The normalized C-V curve of the CeO₂ sample (a) without NH₃ plasma treatment and (b) with NH₃ plasma treatment for 3 min. The normalized C-V curve of the Ce₂Ti₂O₇ sample (c) without and (d) with NH₃ plasma treatment for 3 min.

Figure 7

The linearity and sensitivity extracted from normalized C-V curve for the CeO₂ sample (a) without NH₃ plasma treatment and (b) with NH₃ plasma treatment for 3 min.
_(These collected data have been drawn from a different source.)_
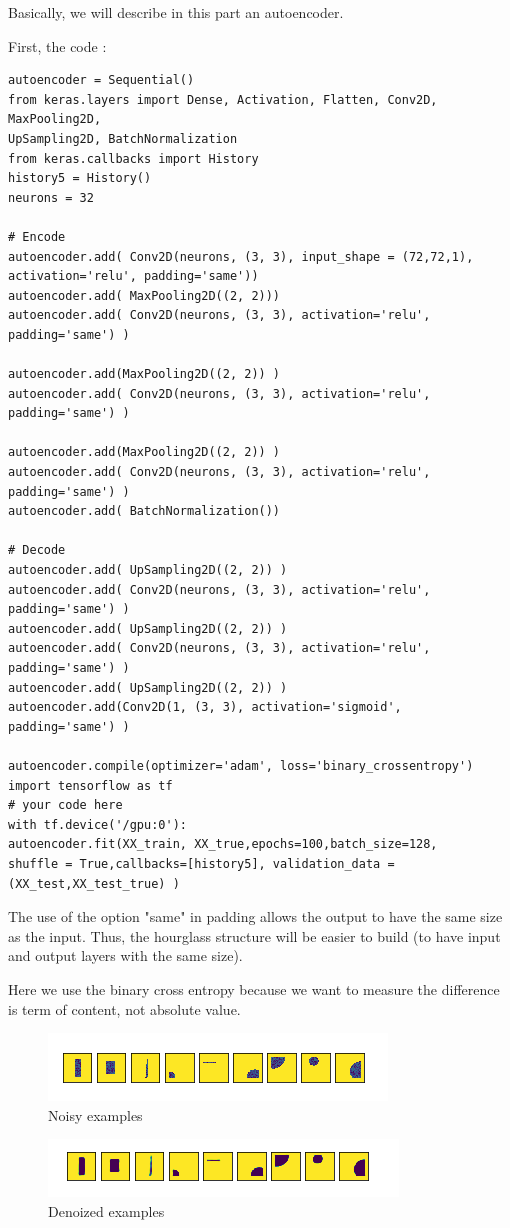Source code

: \documentclass[]{article}
\begin{document}
Basically, we will describe in this part an autoencoder.

First, the code :
\begin{verbatim}
autoencoder = Sequential()
from keras.layers import Dense, Activation, Flatten, Conv2D, MaxPooling2D, 
UpSampling2D, BatchNormalization
from keras.callbacks import History 
history5 = History()
neurons = 32

# Encode
autoencoder.add( Conv2D(neurons, (3, 3), input_shape = (72,72,1), 
activation='relu', padding='same'))
autoencoder.add( MaxPooling2D((2, 2)))
autoencoder.add( Conv2D(neurons, (3, 3), activation='relu', padding='same') )

autoencoder.add(MaxPooling2D((2, 2)) )
autoencoder.add( Conv2D(neurons, (3, 3), activation='relu', padding='same') )

autoencoder.add(MaxPooling2D((2, 2)) )
autoencoder.add( Conv2D(neurons, (3, 3), activation='relu', padding='same') )
autoencoder.add( BatchNormalization())

# Decode
autoencoder.add( UpSampling2D((2, 2)) )
autoencoder.add( Conv2D(neurons, (3, 3), activation='relu', padding='same') )
autoencoder.add( UpSampling2D((2, 2)) )
autoencoder.add( Conv2D(neurons, (3, 3), activation='relu', padding='same') )
autoencoder.add( UpSampling2D((2, 2)) )
autoencoder.add(Conv2D(1, (3, 3), activation='sigmoid', padding='same') )

autoencoder.compile(optimizer='adam', loss='binary_crossentropy')
import tensorflow as tf
# your code here
with tf.device('/gpu:0'):
autoencoder.fit(XX_train, XX_true,epochs=100,batch_size=128, 
shuffle = True,callbacks=[history5], validation_data = (XX_test,XX_test_true) ) 
\end{verbatim}

The use of the option "same" in padding allows the output to have the same size as the input. Thus, the hourglass structure will be easier to build (to have input and output layers with the same size).

Here we use the binary cross entropy because we want to measure the difference is term of content, not absolute value.

\begin{figure}[h!]
	\centering
\includegraphics{figures/part6_test}
		\caption{Noisy examples}
		\label{fig:2figsA}
\end{figure}
\begin{figure}
\includegraphics{figures/part6_test_predict}
		\caption{Denoized examples}
		\label{fig:2figsB}

\end{figure}
\end{document}
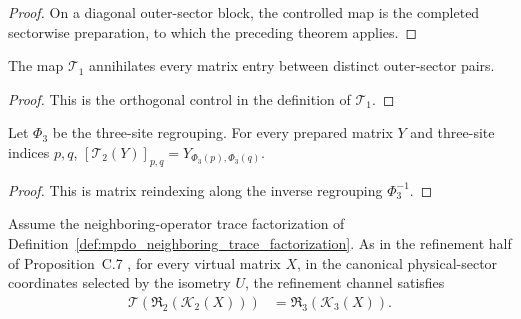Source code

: \begin{proof}
    \leanok
    On a diagonal outer-sector block, the controlled map is the completed
    sectorwise preparation, to which the preceding theorem applies.
\end{proof}

\begin{lemma}
    \label{thm:mpdo_t1_off_diagonal_action}
    \leanok
    The map $\mathcal T_1$ annihilates every matrix entry between distinct
    outer-sector pairs.
\end{lemma}

\begin{proof}
    \leanok
    This is the orthogonal control in the definition of $\mathcal T_1$.
\end{proof}

\begin{lemma}
    \label{thm:mpdo_t2_reindexing_action}
    \leanok
    Let $\Phi_3$ be the three-site regrouping. For every prepared matrix $Y$
    and three-site indices $p,q$,
    $[\mathcal T_2(Y)]_{p,q}=Y_{\Phi_3(p),\Phi_3(q)}$.
\end{lemma}

\begin{proof}
    \leanok
    This is matrix reindexing along the inverse regrouping
    $\Phi_3^{-1}$.
\end{proof}

\begin{lemma}
    \label{thm:mpdo_physical_sector_t_closure_identity}
    \leanok
    Assume the neighboring-operator trace factorization of
    Definition~\ref{def:mpdo_neighboring_trace_factorization}. As in the
    refinement half of Proposition~C.7
    \cite[Appendix~C.2, lines~1510--1516 and~1522--1545]
    {Cirac2016MPDO_arXiv}, for every virtual matrix $X$, in the canonical
    physical-sector coordinates selected by the isometry $U$, the refinement
    channel satisfies
    \begin{align}
        \mathcal T(\mathfrak R_2(\mathcal K_2(X)))
         & =\mathfrak R_3(\mathcal K_3(X)).
        \label{eq:rfp_t_closure}
    \end{align}
\end{lemma}

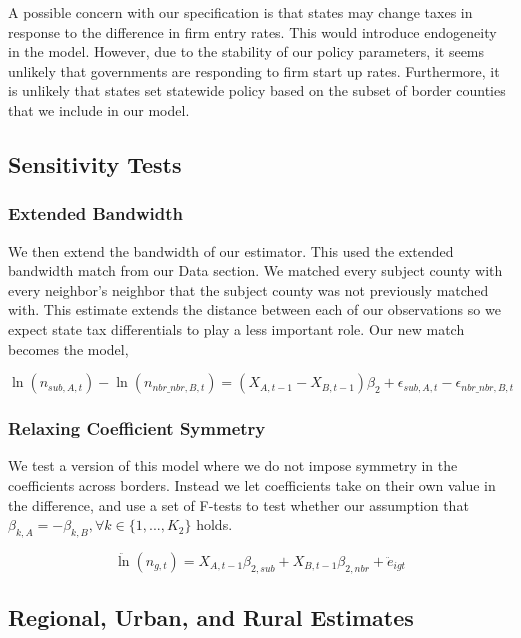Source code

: A possible concern with our specification is that states may change taxes in response to the difference in firm entry rates.  This would introduce endogeneity in the model.  However, due to the stability of our policy parameters, it seems unlikely that governments are responding to firm start up rates.  Furthermore, it is unlikely that states set statewide policy based on the subset of border  counties that we include in our model.

\subsection{Sensitivity Tests}

\subsubsection{Extended Bandwidth}

We then extend the bandwidth of our estimator. This used the extended bandwidth match from our Data section. We matched every subject county with every neighbor's neighbor that the subject county was not previously matched with. This estimate extends the distance between each of our observations so we expect state tax differentials to play a less important role. Our new match becomes the model,

\begin{equation}
\ln(n_{sub,A,t})-\ln(n_{nbr\_nbr,B,t}) = (X_{A,t-1}-X_{B,t-1})\beta_{2} + \epsilon_{sub,A,t}-\epsilon_{nbr\_nbr,B,t}
\end{equation}

\subsubsection{Relaxing Coefficient Symmetry}
We test a version of this model where we do not impose symmetry in the coefficients across borders. Instead we let coefficients take on their own value in the difference, and use a set of F-tests to test whether our assumption that $\beta_{k,A} = - \beta_{k,B}, \forall k \in \{1,...,K_{2}\}$ holds. 

\begin{equation}\label{sense1}
\ddot \ln(n_{g,t}) = X_{A,t-1}\beta_{2,sub}+X_{B,t-1}\beta_{2,nbr}+ \ddot e_{igt} 
\end{equation}

\subsection{Regional, Urban, and Rural Estimates}

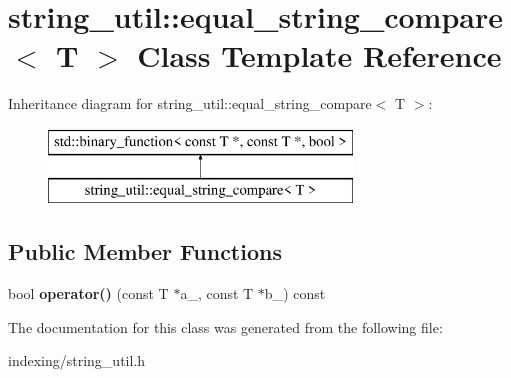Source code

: \hypertarget{classstring__util_1_1equal__string__compare}{\section{string\-\_\-util\-:\-:equal\-\_\-string\-\_\-compare$<$ T $>$ Class Template Reference}
\label{classstring__util_1_1equal__string__compare}
}
Inheritance diagram for string\-\_\-util\-:\-:equal\-\_\-string\-\_\-compare$<$ T $>$\-:\begin{figure}[H]
\begin{center}
\leavevmode
\includegraphics[height=2.000000cm]{classstring__util_1_1equal__string__compare}
\end{center}
\end{figure}
\subsection*{Public Member Functions}
\begin{DoxyCompactItemize}
\item 
\hypertarget{classstring__util_1_1equal__string__compare_aedfb40c0515b97043369af03da1d72ed}{bool {\bfseries operator()} (const T $\ast$a\-\_\-, const T $\ast$b\-\_\-) const }\label{classstring__util_1_1equal__string__compare_aedfb40c0515b97043369af03da1d72ed}

\end{DoxyCompactItemize}


The documentation for this class was generated from the following file\-:\begin{DoxyCompactItemize}
\item 
indexing/string\-\_\-util.\-h\end{DoxyCompactItemize}

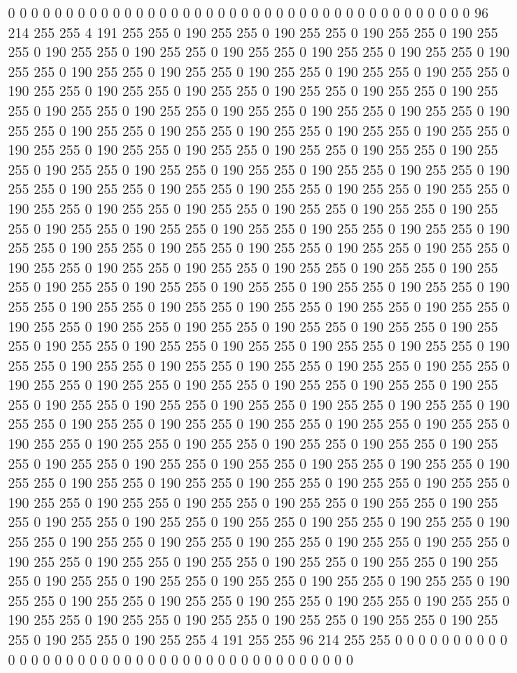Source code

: 0 0 0 0 0 0 0 0 0 0 0 0 0 0 0 0 0 0 0 0 0 0 0 0 0 0 0 0 0 0 0 0 0 0 0 0 0 0 0 0 96 214 255 255 4 191 255 255 0 190 255 255 0 190 255 255 0 190 255 255 0 190 255 255 0 190 255 255 0 190 255 255 0 190 255 255 0 190 255 255 0 190 255 255 0 190 255 255 0 190 255 255 0 190 255 255 0 190 255 255 0 190 255 255 0 190 255 255 0 190 255 255 0 190 255 255 0 190 255 255 0 190 255 255 0 190 255 255 0 190 255 255 0 190 255 255 0 190 255 255 0 190 255 255 0 190 255 255 0 190 255 255 0 190 255 255 0 190 255 255 0 190 255 255 0 190 255 255 0 190 255 255 0 190 255 255 0 190 255 255 0 190 255 255 0 190 255 255 0 190 255 255 0 190 255 255 0 190 255 255 
0 190 255 255 0 190 255 255 0 190 255 255 0 190 255 255 0 190 255 255 0 190 255 255 0 190 255 255 0 190 255 255 0 190 255 255 0 190 255 255 0 190 255 255 0 190 255 255 0 190 255 255 0 190 255 255 0 190 255 255 0 190 255 255 0 190 255 255 0 190 255 255 0 190 255 255 0 190 255 255 0 190 255 255 0 190 255 255 0 190 255 255 0 190 255 255 0 190 255 255 0 190 255 255 0 190 255 255 0 190 255 255 0 190 255 255 0 190 255 255 0 190 255 255 0 190 255 255 0 190 255 255 0 190 255 255 0 190 255 255 0 190 255 255 0 190 255 255 0 190 255 255 0 190 255 255 0 190 255 255 0 190 255 255 0 190 255 255 0 190 255 255 0 190 255 255 0 190 255 255 0 190 255 255 0 190 255 255 0 190 255 255 0 190 255 255 0 190 255 255 
0 190 255 255 0 190 255 255 0 190 255 255 0 190 255 255 0 190 255 255 0 190 255 255 0 190 255 255 0 190 255 255 0 190 255 255 0 190 255 255 0 190 255 255 0 190 255 255 0 190 255 255 0 190 255 255 0 190 255 255 0 190 255 255 0 190 255 255 0 190 255 255 0 190 255 255 0 190 255 255 0 190 255 255 0 190 255 255 0 190 255 255 0 190 255 255 0 190 255 255 0 190 255 255 0 190 255 255 0 190 255 255 0 190 255 255 0 190 255 255 0 190 255 255 0 190 255 255 0 190 255 255 0 190 255 255 0 190 255 255 0 190 255 255 0 190 255 255 0 190 255 255 0 190 255 255 0 190 255 255 0 190 255 255 0 190 255 255 0 190 255 255 0 190 255 255 0 190 255 255 0 190 255 255 0 190 255 255 0 190 255 255 0 190 255 255 0 190 255 255 
0 190 255 255 0 190 255 255 0 190 255 255 0 190 255 255 0 190 255 255 0 190 255 255 0 190 255 255 0 190 255 255 0 190 255 255 0 190 255 255 0 190 255 255 0 190 255 255 0 190 255 255 0 190 255 255 0 190 255 255 0 190 255 255 0 190 255 255 0 190 255 255 0 190 255 255 0 190 255 255 0 190 255 255 0 190 255 255 0 190 255 255 0 190 255 255 0 190 255 255 0 190 255 255 0 190 255 255 0 190 255 255 0 190 255 255 0 190 255 255 0 190 255 255 0 190 255 255 0 190 255 255 0 190 255 255 0 190 255 255 0 190 255 255 0 190 255 255 0 190 255 255 4 191 255 255 96 214 255 255 0 0 0 0 0 0 0 0 0 0 0 0 0 0 0 0 0 0 0 0 0 0 0 0 0 0 0 0 0 0 0 0 0 0 0 0 0 0 0 0 
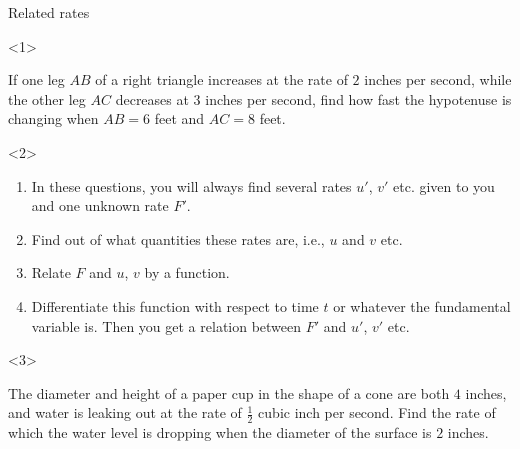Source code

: \begin{frame}{Related rates}

\begin{onlyenv}<1>

\begin{example}
If one leg $AB$ of a right triangle increases at the rate of $2$
inches per second, while the other leg $AC$ decreases at $3$ inches
per second, find how fast the hypotenuse is changing when $AB=6$
feet and $AC=8$ feet.

\begin{center}
\par\end{center}

\end{example}

\end{onlyenv}



\begin{onlyenv}<2>

\begin{enumerate}
\item In these questions, you will always find several rates $u'$, $v'$
etc. given to you and one unknown rate $F'$.
\item Find out of what quantities these rates are, i.e., $u$ and $v$ etc.
\item Relate $F$ and $u$, $v$ by a function.
\item Differentiate this function with respect to time $t$ or whatever
the fundamental variable is. Then you get a relation between $F'$
and $u'$, $v'$ etc.
\end{enumerate}
\end{onlyenv}



\begin{onlyenv}<3>

\begin{example}
The diameter and height of a paper cup in the shape of a cone are
both $4$ inches, and water is leaking out at the rate of $\frac{1}{2}$
cubic inch per second. Find the rate of which the water level is dropping
when the diameter of the surface is $2$ inches.
\end{example}

\end{onlyenv}

\end{frame}




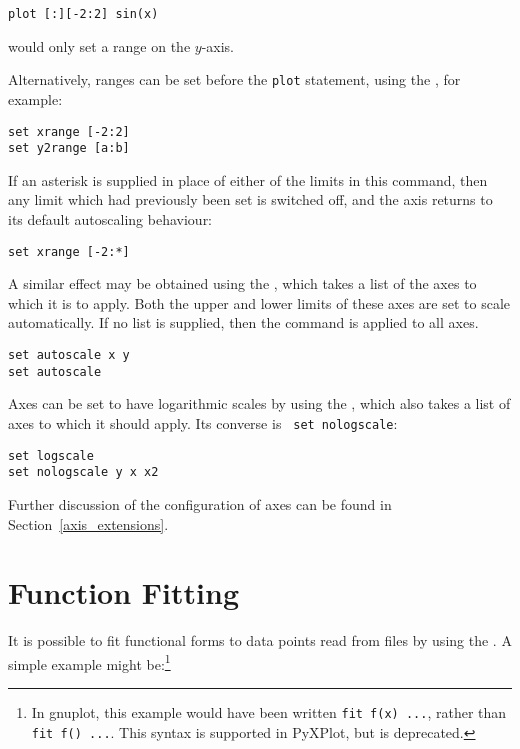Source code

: \begin{verbatim}
plot [:][-2:2] sin(x)
\end{verbatim}

\noindent would only set a range on the $y$-axis.

Alternatively, ranges can be set before the {\tt plot} statement, using the
, for example:

\begin{verbatim}
set xrange [-2:2]
set y2range [a:b]
\end{verbatim}

If an asterisk is supplied in place of either of the limits in this command, then
any limit which had previously been set is switched off, and the axis returns to
its default autoscaling behaviour:

\begin{verbatim}
set xrange [-2:*]
\end{verbatim}

\noindent A similar effect may be obtained using the ,
which takes a list of the axes to which it is to apply. Both the upper and
lower limits of these axes are set to scale automatically. If no list is
supplied, then the command is applied to all axes.

\begin{verbatim}
set autoscale x y
set autoscale
\end{verbatim}

Axes can be set to have logarithmic scales by using the ,
which also takes a list of axes to which it should apply. Its converse is {\tt
set nologscale}:

\begin{verbatim}
set logscale
set nologscale y x x2
\end{verbatim}

Further discussion of the configuration of axes can be found in
Section~\ref{axis_extensions}.

\section{Function Fitting}
\label{fit_command}

It is possible to fit functional forms to data points read from files by using
the . A simple example might be:\footnote{In gnuplot, this example
would have been written {\tt fit f(x) ...}, rather than {\tt fit f() ...}. This
syntax is supported in PyXPlot, but is deprecated.}

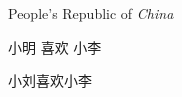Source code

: \documentclass{ctexart}%
\newcommand{\PRC}{People's Republic of \emph{China}}
\newcommand{\loves}[2]{#1 喜欢 #2}%
\newcommand{\lo}[3][喜欢]{#2#1#3}
\begin{document}
	\PRC
	
	\loves{小明}{小李}%
	
	\lo{小刘}{小李}
\end{document}
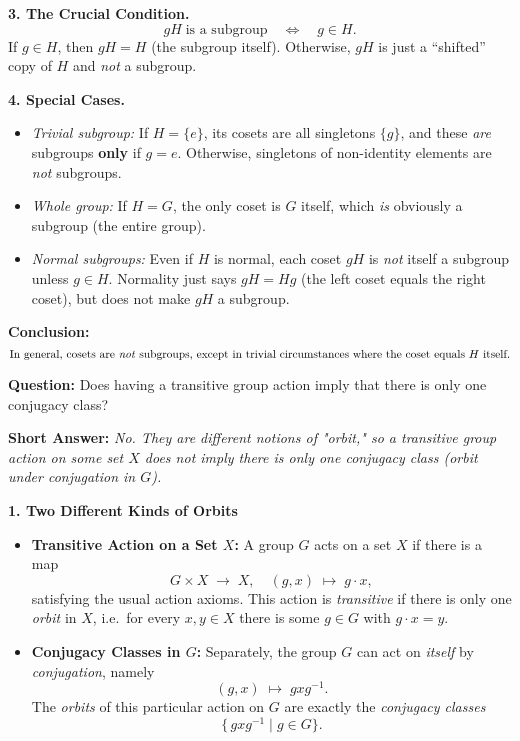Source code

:\documentclass[12pt]{article}
\theoremstyle{definition} %
\theoremstyle{plain} %
\begin{document}
\bigskip

\noindent
\textbf{3. The Crucial Condition.}
\[
  gH \;\text{is a subgroup} 
  \quad\Longleftrightarrow\quad
  g \in H.
\]
If $g \in H$, then $gH = H$ (the subgroup itself). Otherwise, $gH$ is just a “shifted” copy of $H$ and \emph{not} a subgroup.  

\bigskip

\noindent
\textbf{4. Special Cases.}
\begin{itemize}
    \item \emph{Trivial subgroup:} If $H = \{e\}$, its cosets are all singletons $\{g\}$, and these \emph{are} subgroups \textbf{only} if $g = e$. Otherwise, singletons of non-identity elements are \emph{not} subgroups.
    \item \emph{Whole group:} If $H = G$, the only coset is $G$ itself, which \emph{is} obviously a subgroup (the entire group).
    \item \emph{Normal subgroups:} Even if $H$ is normal, each coset $gH$ is \emph{not} itself a subgroup unless $g \in H$. Normality just says $gH = Hg$ (the left coset equals the right coset), but does not make $gH$ a subgroup.
\end{itemize}

\bigskip

\noindent
\textbf{Conclusion:} 
\[
\text{In general, cosets are \emph{not} subgroups, except in trivial circumstances where the coset equals }H\text{ itself.}
\]

\noindent
\textbf{Question:} Does having a transitive group action imply that there is only one conjugacy class?

\bigskip

\noindent
\textbf{Short Answer:} \emph{No. They are different notions of "orbit," so a transitive group action on \textit{some set} $X$ does not imply there is only one conjugacy class (orbit under conjugation in $G$).}

\bigskip

\noindent
\textbf{1. Two Different Kinds of Orbits}

\begin{itemize}
    \item \textbf{Transitive Action on a Set $X$:} 
    A group $G$ acts on a set $X$ if there is a map 
    \[
       G \times X \;\to\; X, \quad (g,x) \;\mapsto\; g\cdot x,
    \]
    satisfying the usual action axioms.  This action is \emph{transitive} if there is only one \emph{orbit} in $X$, i.e.\ for every $x,y \in X$ there is some $g \in G$ with $g\cdot x = y$.

    \item \textbf{Conjugacy Classes in $G$:}
    Separately, the group $G$ can act on \emph{itself} by \emph{conjugation}, namely
    \[
       (g,x)\;\mapsto\; gxg^{-1}.
    \]
    The \emph{orbits} of this particular action on $G$ are exactly the \emph{conjugacy classes}
    \[
      \{\,g x g^{-1} \mid g \in G\}.
    \]
\end{itemize}
\end{document}
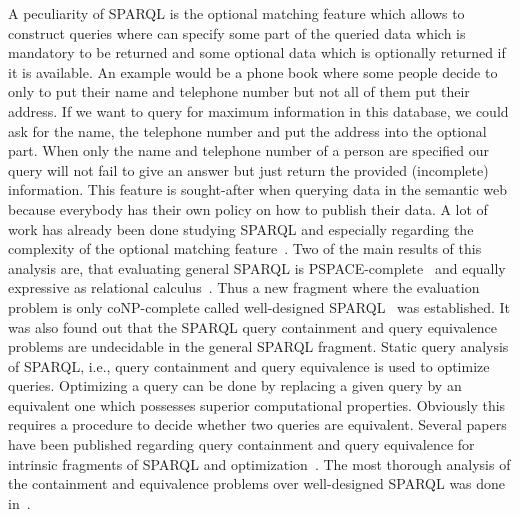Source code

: A peculiarity of SPARQL is the optional 
matching feature which allows to construct queries where can specify some part
of the queried data which is mandatory to be returned and some optional data
which is optionally returned if it is available. An example would be a phone book where some people decide to
only to put their name and telephone number but not all of them put their
address. If we want to query for maximum information in this database, 
we could ask for the name, the telephone number and put the address into the
optional part. When only the name and telephone number of a person are
specified our query will not fail to give an answer but just return the provided (incomplete)
information. This feature is sought-after when querying data in the semantic web
because everybody has their own policy on how to publish their data.
A lot of work has already been done studying SPARQL and especially regarding 
the complexity of the optional matching
feature~\cite{angles2008expressive,perez2006semantics,perez2009semantics,
schmidt2010foundations,arenas2011querying,kaminski_bwd,kostylev2014semantics}.
Two of the main results of this analysis are, that evaluating general SPARQL is
PSPACE-complete~\cite{perez2006semantics} and equally expressive as relational
calculus~\cite{angles2008expressive,polleres2007sparql}.
Thus a new fragment where the evaluation problem is only coNP-complete called well-designed
SPARQL~\cite{perez2009semantics} was established. It was also found out that the
SPARQL query containment and query equivalence problems are undecidable in the
general SPARQL fragment. Static query analysis of SPARQL, i.e., query containment
and query equivalence is used to optimize queries. Optimizing a query can be
done by replacing a given
query by an equivalent one which possesses superior computational properties.
Obviously this requires a procedure to decide whether two queries are equivalent.
Several papers have been published regarding query containment and query equivalence for intrinsic fragments of SPARQL and optimization~\cite{serfiotis2005containment,wudage2012sparql,letelier2012static,letelier2013static,
schmidt2010foundations,chekol2011psparql,stocker2008sparql,bischof2014schema}. 
The most thorough analysis of the containment and equivalence problems over well-designed SPARQL was done in~\cite{pichler2014containment}.

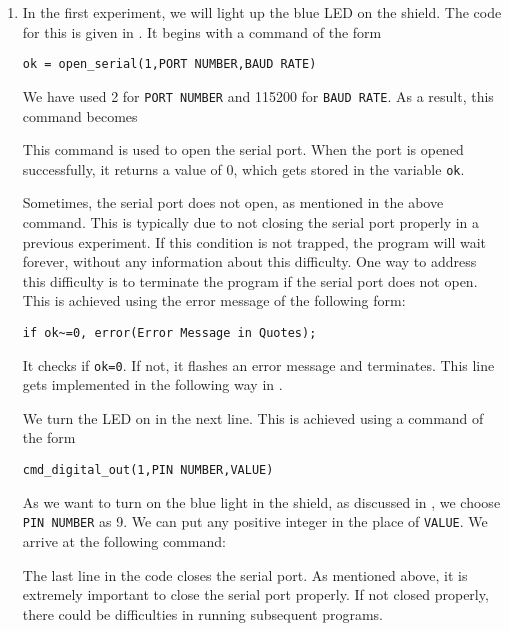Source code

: \begin{enumerate}
\item In the first experiment, we will light up the blue LED on the
  shield.  The code for this is given in .  It
  begins with a command of the form
  \begin{lstlisting}[style=nonumbers]
     ok = open_serial(1,PORT NUMBER,BAUD RATE)
  \end{lstlisting}
  We have used 2 for {\tt PORT NUMBER} and 115200 for {\tt BAUD RATE}.
  As a result, this command becomes
  
  This command is used to open the serial port.  When the port is
  opened successfully, it returns a value of 0, which gets stored in
  the variable {\tt ok}.

  Sometimes, the serial port does not open, as mentioned in the above
  command.  This is typically due to not closing the serial port
  properly in a previous experiment.  If this condition is not
  trapped, the program will wait forever, without any information
  about this difficulty.  One way to address this difficulty is to
  terminate the program if the serial port does not open.  This is
  achieved using the error message of the following form:
  \begin{lstlisting}[style=nonumbers]
     if ok~=0, error(Error Message in Quotes);
  \end{lstlisting}
  It checks if {\tt ok=0}.  If not, it flashes an error message and
  terminates.  This line gets implemented in the following way in
  .  
  

  We turn the LED on in the next line.  This is achieved using a
  command of the form
  \begin{lstlisting}[style=nonumbers]
    cmd_digital_out(1,PIN NUMBER,VALUE)
  \end{lstlisting}
  As we want to turn on the blue light in the shield, as discussed in
  , we choose {\tt PIN NUMBER} as 9.  We can put
  any positive integer in the place of {\tt VALUE}.  We arrive at the
  following command:
  

  The last line in the code closes the serial port.  As mentioned
  above, it is extremely important to close the serial port properly.
  If not closed properly, there could be difficulties in running
  subsequent programs.


\end{enumerate}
The normalized C-V curve of the Ce₂Ti₂O₇ sample (c) without NH₃ plasma treatment and (d) with NH₃ plasma treatment for 3 min.

Furthermore, to study the hysteresis effects of the CeO₂ and Ce₂TiO₇ films which underwent through various plasma treatment conditions, hysteresis voltages were measured for the CeO₂ film and the Ce₂Ti₂O₇ film with different plasma treatment conditions, as shown in Fig. 8(a and b). The as-deposited CeO₂ film with a hysteresis voltage of 27.7 mV and the as-deposited Ce₂Ti₂O₇ film with a hysteresis voltage of 20.8 mV could be observed, indicating that Ti-doping might reduce the dangling bonds and traps to lower the hysteresis voltage. Furthermore, the CeO₂ with NH₃ plasma treatment had a low hysteresis voltage of 7.8 mV, and the Ce₂Ti₂O₇ film with NH₃ plasma voltage had the lowest hysteresis voltage of 5.6 mV. The results indicate that NH₃ plasma treatment could passivate defects and enhance sensing performance, consistent with the material analysis.

Figure 8

The hysteresis of (a) CeO₂ and (b) Ce₂Ti₂O₇ sensing membrane with NH₃ plasma treatment in various conditions during a pH loop of 7→4→7→10→7 over a period of 25 minutes.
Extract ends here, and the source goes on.